§ Brief
Look for "family.father = new" in the entries below. Then write out exactly the line that holds it and every line after it, to the last, and nothing else.

### Exercise data ###

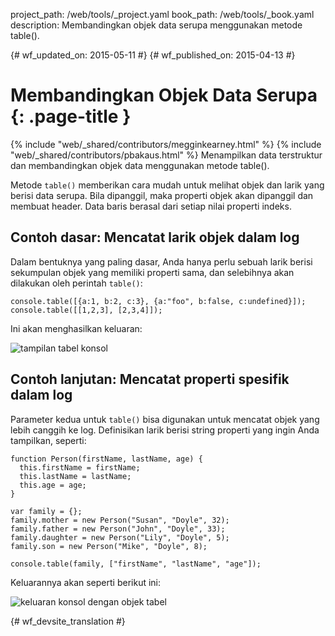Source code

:project_path: /web/tools/_project.yaml
book_path: /web/tools/_book.yaml
description: Membandingkan objek data serupa menggunakan metode table().

{# wf_updated_on: 2015-05-11 #}
{# wf_published_on: 2015-04-13 #}

# Membandingkan Objek Data Serupa {: .page-title }

{% include "web/_shared/contributors/megginkearney.html" %}
{% include "web/_shared/contributors/pbakaus.html" %}
Menampilkan data terstruktur dan membandingkan objek data menggunakan metode table().

Metode `table()` memberikan cara mudah untuk melihat objek dan larik yang berisi data serupa. Bila dipanggil, maka properti objek akan dipanggil dan membuat header. Data baris berasal dari setiap nilai properti indeks.


## Contoh dasar: Mencatat larik objek dalam log

Dalam bentuknya yang paling dasar, Anda hanya perlu sebuah larik berisi sekumpulan objek yang memiliki properti sama, dan selebihnya akan dilakukan oleh perintah `table()`:


    console.table([{a:1, b:2, c:3}, {a:"foo", b:false, c:undefined}]);
    console.table([[1,2,3], [2,3,4]]);
    
  
Ini akan menghasilkan keluaran:

![tampilan tabel konsol](images/table-arrays.png)

## Contoh lanjutan: Mencatat properti spesifik dalam log

Parameter kedua untuk `table()` bisa digunakan untuk mencatat objek yang lebih canggih ke log. Definisikan larik berisi string properti yang ingin Anda tampilkan, seperti:


    function Person(firstName, lastName, age) {
      this.firstName = firstName;
      this.lastName = lastName;
      this.age = age;
    }
    
    var family = {};
    family.mother = new Person("Susan", "Doyle", 32);
    family.father = new Person("John", "Doyle", 33);
    family.daughter = new Person("Lily", "Doyle", 5);
    family.son = new Person("Mike", "Doyle", 8);
    
    console.table(family, ["firstName", "lastName", "age"]);
    

Keluarannya akan seperti berikut ini:

![keluaran konsol dengan objek tabel](images/table-people-objects.png)




{# wf_devsite_translation #}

###

§ Completed task
    family.father = new Person("John", "Doyle", 33);
    family.daughter = new Person("Lily", "Doyle", 5);
    family.son = new Person("Mike", "Doyle", 8);
    
    console.table(family, ["firstName", "lastName", "age"]);
    

Keluarannya akan seperti berikut ini:

![keluaran konsol dengan objek tabel](images/table-people-objects.png)




{# wf_devsite_translation #}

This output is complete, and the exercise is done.